Our pipeline extracts metadata attributes from the original Clinical and Biospecimen Supplements and from the GDC RESTful APIs. The obtained attributes are merged in a single metadata file for each experiment, using a tab-delimited key-value format. Then, two software components are used in the metadata pipeline: (i) the Data Redundancy Solver, to detect and remove redundant metadata attributes, and (ii) the Data Renaming Module, to redefine attribute names. In particular, data profiling is performed to identify redundant attributes, i.e., with the same values and different names. All these procedures and their input/output data types are thoroughly described in the OpenGDC Format Definition document, available as Additional File 1.
We collected the standardized genomic data and metadata in a FTP repository, which we made publicly available at [
42]. We also showed usage examples of these data through the application of GMQL queries, to highlight the validity and utility of our approach. They demonstrate that our data representation facilitates data retrieval, integrated processing and analyses, especially thanks to the combination of the filtering on specific clinical/biospecimen attributes and the extraction of genomic features.

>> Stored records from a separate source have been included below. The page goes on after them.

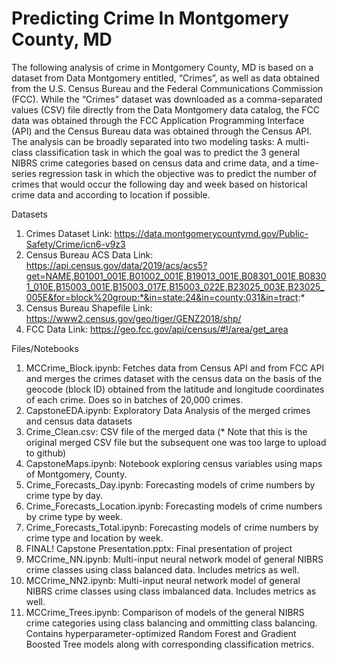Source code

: # Predicting Crime In Montgomery County, MD

The following analysis of crime in Montgomery County, MD is based on a dataset from Data Montgomery entitled, “Crimes”, as well as data obtained from the U.S. Census Bureau and the Federal Communications Commission (FCC). While the “Crimes” dataset was downloaded as a comma-separated values (CSV) file directly from the Data Montgomery data catalog, the FCC data was obtained through the FCC Application Programming Interface (API) and the Census Bureau data was obtained through the Census API. The analysis can be broadly separated into two modeling tasks: A multi-class classification task in which the goal was to predict the 3 general NIBRS crime categories based on census data and crime data, and a time-series regression task in which the objective was to predict the number of crimes that would occur the following day and week based on historical crime data and according to location if possible.

Datasets
1. Crimes Dataset Link: https://data.montgomerycountymd.gov/Public-Safety/Crime/icn6-v9z3
2. Census Bureau ACS Data Link: https://api.census.gov/data/2019/acs/acs5?get=NAME,B01001_001E,B01002_001E,B19013_001E,B08301_001E,B08301_010E,B15003_001E,B15003_017E,B15003_022E,B23025_003E,B23025_005E&for=block%20group:*&in=state:24&in=county:031&in=tract:*
3. Census Bureau Shapefile Link: https://www2.census.gov/geo/tiger/GENZ2018/shp/
4. FCC Data Link: https://geo.fcc.gov/api/census/#!/area/get_area

Files/Notebooks
1. MCCrime_Block.ipynb: Fetches data from Census API and from FCC API and merges the crimes dataset with the census data on the basis of the geocode (block ID) obtained from the latitude and longitude coordinates of each crime. Does so in batches of 20,000 crimes.
2. CapstoneEDA.ipynb: Exploratory Data Analysis of the merged crimes and census data datasets
3. Crime_Clean.csv: CSV file of the merged data (* Note that this is the original merged CSV file but the subsequent one was too large to upload to github)
4. CapstoneMaps.ipynb: Notebook exploring census variables using maps of Montgomery, County.
5. Crime_Forecasts_Day.ipynb: Forecasting models of crime numbers by crime type by day.
6. Crime_Forecasts_Location.ipynb: Forecasting models of crime numbers by crime type by week.
7. Crime_Forecasts_Total.ipynb: Forecasting models of crime numbers by crime type and location by week.
8. FINAL! Capstone Presentation.pptx: Final presentation of project
9. MCCrime_NN.ipynb: Multi-input neural network model of general NIBRS crime classes using class balanced data. Includes metrics as well.
10. MCCrime_NN2.ipynb: Multi-input neural network model of general NIBRS crime classes using class imbalanced data. Includes metrics as well.
11. MCCrime_Trees.ipynb: Comparison of models of the general NIBRS crime categories using class balancing and ommitting class balancing. Contains hyperparameter-optimized Random Forest and Gradient Boosted Tree models along with corresponding classification metrics.



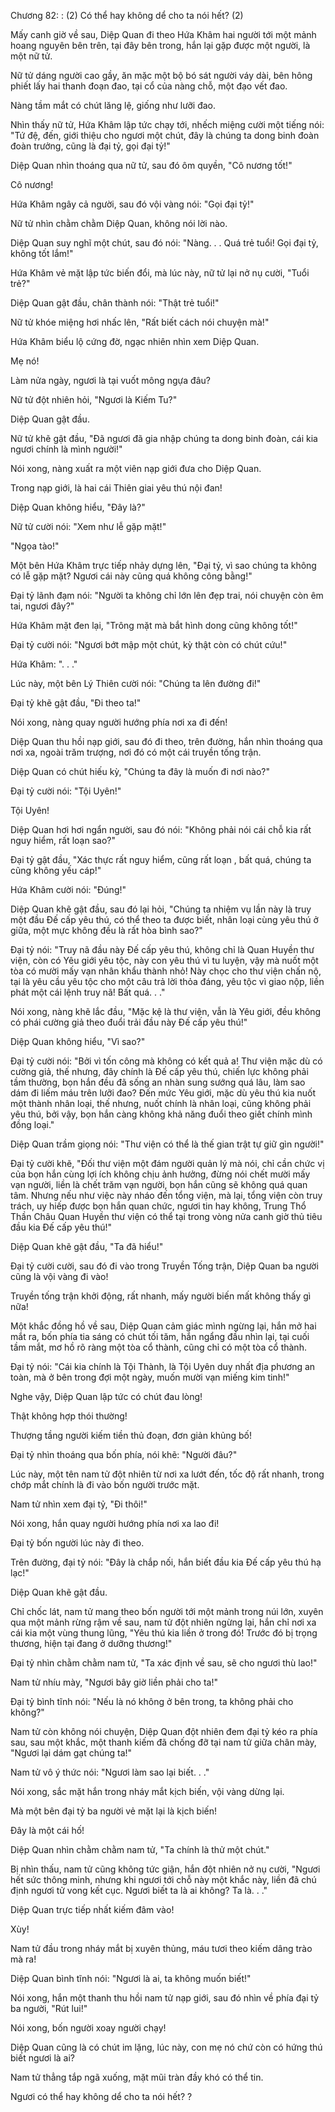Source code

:




Chương 82: : (2) Có thể hay không dể cho ta nói hết? (2)


Mấy canh giờ về sau, Diệp Quan đi theo Hứa Khâm hai người tới một mảnh hoang nguyên bên trên, tại đây bên trong, hắn lại gặp được một người, là một nữ tử.

Nữ tử dáng người cao gầy, ăn mặc một bộ bó sát người váy dài, bên hông phiết lấy hai thanh đoạn đao, tại cổ của nàng chỗ, một đạo vết đao.

Nàng tầm mắt có chút lăng lệ, giống như lưỡi đao.

Nhìn thấy nữ tử, Hứa Khâm lập tức chạy tới, nhếch miệng cười một tiếng nói: "Tứ đệ, đến, giới thiệu cho ngươi một chút, đây là chúng ta dong binh đoàn đoàn trưởng, cũng là đại tỷ, gọi đại tỷ!"

Diệp Quan nhìn thoáng qua nữ tử, sau đó ôm quyền, "Cô nương tốt!"

Cô nương!

Hứa Khâm ngây cả người, sau đó vội vàng nói: "Gọi đại tỷ!"

Nữ tử nhìn chằm chằm Diệp Quan, không nói lời nào.

Diệp Quan suy nghĩ một chút, sau đó nói: "Nàng. . . Quá trẻ tuổi! Gọi đại tỷ, không tốt lắm!"

Hứa Khâm vẻ mặt lập tức biến đổi, mà lúc này, nữ tử lại nở nụ cười, "Tuổi trẻ?"

Diệp Quan gật đầu, chân thành nói: "Thật trẻ tuổi!"

Nữ tử khóe miệng hơi nhấc lên, "Rất biết cách nói chuyện mà!"

Hứa Khâm biểu lộ cứng đờ, ngạc nhiên nhìn xem Diệp Quan.

Mẹ nó!

Làm nửa ngày, ngươi là tại vuốt mông ngựa đâu?

Nữ tử đột nhiên hỏi, "Ngươi là Kiếm Tu?"

Diệp Quan gật đầu.

Nữ tử khẽ gật đầu, "Đã ngươi đã gia nhập chúng ta dong binh đoàn, cái kia ngươi chính là mình người!"

Nói xong, nàng xuất ra một viên nạp giới đưa cho Diệp Quan.

Trong nạp giới, là hai cái Thiên giai yêu thú nội đan!

Diệp Quan không hiểu, "Đây là?"

Nữ tử cười nói: "Xem như lễ gặp mặt!"

"Ngọa tào!"

Một bên Hứa Khâm trực tiếp nhảy dựng lên, "Đại tỷ, vì sao chúng ta không có lễ gặp mặt? Ngươi cái này cũng quá không công bằng!"

Đại tỷ lãnh đạm nói: "Người ta không chỉ lớn lên đẹp trai, nói chuyện còn êm tai, ngươi đây?"

Hứa Khâm mặt đen lại, "Trông mặt mà bắt hình dong cũng không tốt!"

Đại tỷ cười nói: "Ngươi bớt mập một chút, kỳ thật còn có chút cứu!"

Hứa Khâm: ". . ."

Lúc này, một bên Lý Thiên cười nói: "Chúng ta lên đường đi!"

Đại tỷ khẽ gật đầu, "Đi theo ta!"

Nói xong, nàng quay người hướng phía nơi xa đi đến!

Diệp Quan thu hồi nạp giới, sau đó đi theo, trên đường, hắn nhìn thoáng qua nơi xa, ngoài trăm trượng, nơi đó có một cái truyền tống trận.

Diệp Quan có chút hiếu kỳ, "Chúng ta đây là muốn đi nơi nào?"

Đại tỷ cười nói: "Tội Uyên!"

Tội Uyên!

Diệp Quan hơi hơi ngẩn người, sau đó nói: "Không phải nói cái chỗ kia rất nguy hiểm, rất loạn sao?"

Đại tỷ gật đầu, "Xác thực rất nguy hiểm, cũng rất loạn , bất quá, chúng ta cũng không yếu cáp!"

Hứa Khâm cười nói: "Đúng!"

Diệp Quan khẽ gật đầu, sau đó lại hỏi, "Chúng ta nhiệm vụ lần này là truy một đầu Đế cấp yêu thú, có thể theo ta được biết, nhân loại cùng yêu thú ở giữa, một mực không đều là rất hòa bình sao?"

Đại tỷ nói: "Truy nã đầu này Đế cấp yêu thú, không chỉ là Quan Huyền thư viện, còn có Yêu giới yêu tộc, này con yêu thú vì tu luyện, vậy mà nuốt một tòa có mười mấy vạn nhân khẩu thành nhỏ! Này chọc cho thư viện chấn nộ, tại là yêu cầu yêu tộc cho một câu trả lời thỏa đáng, yêu tộc vì giao nộp, liền phát một cái lệnh truy nã! Bất quá. . ."

Nói xong, nàng khẽ lắc đầu, "Mặc kệ là thư viện, vẫn là Yêu giới, đều không có phái cường giả theo đuổi trải đầu này Đế cấp yêu thú!"

Diệp Quan không hiểu, "Vì sao?"

Đại tỷ cười nói: "Bởi vì tốn công mà không có kết quả a! Thư viện mặc dù có cường giả, thế nhưng, đây chính là Đế cấp yêu thú, chiến lực không phải tầm thường, bọn hắn đều đã sống an nhàn sung sướng quá lâu, làm sao dám đi liếm máu trên lưỡi đao? Đến mức Yêu giới, mặc dù yêu thú kia nuốt một thành nhân loại, thế nhưng, nuốt chính là nhân loại, cũng không phải yêu thú, bởi vậy, bọn hắn càng không khả năng đuổi theo giết chính mình đồng loại."

Diệp Quan trầm giọng nói: "Thư viện có thể là thế gian trật tự giữ gìn người!"

Đại tỷ cười khẽ, "Đối thư viện một đám người quản lý mà nói, chỉ cần chức vị của bọn hắn cùng lợi ích không chịu ảnh hưởng, đừng nói chết mười mấy vạn người, liền là chết trăm vạn người, bọn hắn cũng sẽ không quá quan tâm. Nhưng nếu như việc này nháo đến tổng viện, mà lại, tổng viện còn truy trách, uy hiếp được bọn hắn quan chức, ngươi tin hay không, Trung Thổ Thần Châu Quan Huyền thư viện có thể tại trong vòng nửa canh giờ thủ tiêu đầu kia Đế cấp yêu thú!"

Diệp Quan khẽ gật đầu, "Ta đã hiểu!"

Đại tỷ cười cười, sau đó đi vào trong Truyền Tống trận, Diệp Quan ba người cũng là vội vàng đi vào!

Truyền tống trận khởi động, rất nhanh, mấy người biến mất không thấy gì nữa!

Một khắc đồng hồ về sau, Diệp Quan cảm giác mình ngừng lại, hắn mở hai mắt ra, bốn phía tia sáng có chút tối tăm, hắn ngẩng đầu nhìn lại, tại cuối tầm mắt, mơ hồ rõ ràng một tòa cổ thành, cũng chỉ có một tòa cổ thành.

Đại tỷ nói: "Cái kia chính là Tội Thành, là Tội Uyên duy nhất địa phương an toàn, mà ở bên trong đợi một ngày, muốn mười vạn miếng kim tinh!"

Nghe vậy, Diệp Quan lập tức có chút đau lòng!

Thật không hợp thói thường!

Thượng tầng người kiếm tiền thủ đoạn, đơn giản khủng bố!

Đại tỷ nhìn thoáng qua bốn phía, nói khẽ: "Người đâu?"

Lúc này, một tên nam tử đột nhiên từ nơi xa lướt đến, tốc độ rất nhanh, trong chớp mắt chính là đi vào bốn người trước mặt.

Nam tử nhìn xem đại tỷ, "Đi thôi!"

Nói xong, hắn quay người hướng phía nơi xa lao đi!

Đại tỷ bốn người lúc này đi theo.

Trên đường, đại tỷ nói: "Đây là chắp nối, hắn biết đầu kia Đế cấp yêu thú hạ lạc!"

Diệp Quan khẽ gật đầu.

Chỉ chốc lát, nam tử mang theo bốn người tới một mảnh trong núi lớn, xuyên qua một mảnh rừng rậm về sau, nam tử đột nhiên ngừng lại, hắn chỉ nơi xa cái kia một vùng thung lũng, "Yêu thú kia liền ở trong đó! Trước đó bị trọng thương, hiện tại đang ở dưỡng thương!"

Đại tỷ nhìn chằm chằm nam tử, "Ta xác định về sau, sẽ cho ngươi thù lao!"

Nam tử nhíu mày, "Ngươi bây giờ liền phải cho ta!"

Đại tỷ bình tĩnh nói: "Nếu là nó không ở bên trong, ta không phải cho không?"

Nam tử còn không nói chuyện, Diệp Quan đột nhiên đem đại tỷ kéo ra phía sau, sau một khắc, một thanh kiếm đã chống đỡ tại nam tử giữa chân mày, "Ngươi lại dám gạt chúng ta!"

Nam tử vô ý thức nói: "Ngươi làm sao lại biết. . ."

Nói xong, sắc mặt hắn trong nháy mắt kịch biến, vội vàng dừng lại.

Mà một bên đại tỷ ba người vẻ mặt lại là kịch biến!

Đây là một cái hố!

Diệp Quan nhìn chằm chằm nam tử, "Ta chính là thử một chút."

Bị nhìn thấu, nam tử cũng không tức giận, hắn đột nhiên nở nụ cười, "Ngươi hết sức thông minh, nhưng khi ngươi tới chỗ này một khắc này, liền đã chú định ngươi tử vong kết cục. Ngươi biết ta là ai không? Ta là. . ."

Diệp Quan trực tiếp nhất kiếm đâm vào!

Xùy!

Nam tử đầu trong nháy mắt bị xuyên thủng, máu tươi theo kiếm dâng trào mà ra!

Diệp Quan bình tĩnh nói: "Ngươi là ai, ta không muốn biết!"

Nói xong, hắn một thanh thu hồi nam tử nạp giới, sau đó nhìn về phía đại tỷ ba người, "Rút lui!"

Nói xong, bốn người xoay người chạy!

Diệp Quan cũng là có chút im lặng, lúc này, con mẹ nó chứ còn có hứng thú biết ngươi là ai?

Nam tử thẳng tắp ngã xuống, mặt mũi tràn đầy khó có thể tin.

Ngươi có thể hay không dể cho ta nói hết? ?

Future work concerns the application of our data representation and software pipeline to other projects integrated in the GDC portal and to other cancer-related repositories, in order to facilitate knowledge discovery over multiple cancer data. Additionally, we plan to use our approach and software in order to further enhance the data integration among different biomedical public repositories. Finally, we are going to take advantage of the standardized data, which is easily processable by several state of the art bioinformatics tools, in order to perform new knowledge extraction analyses about cancer.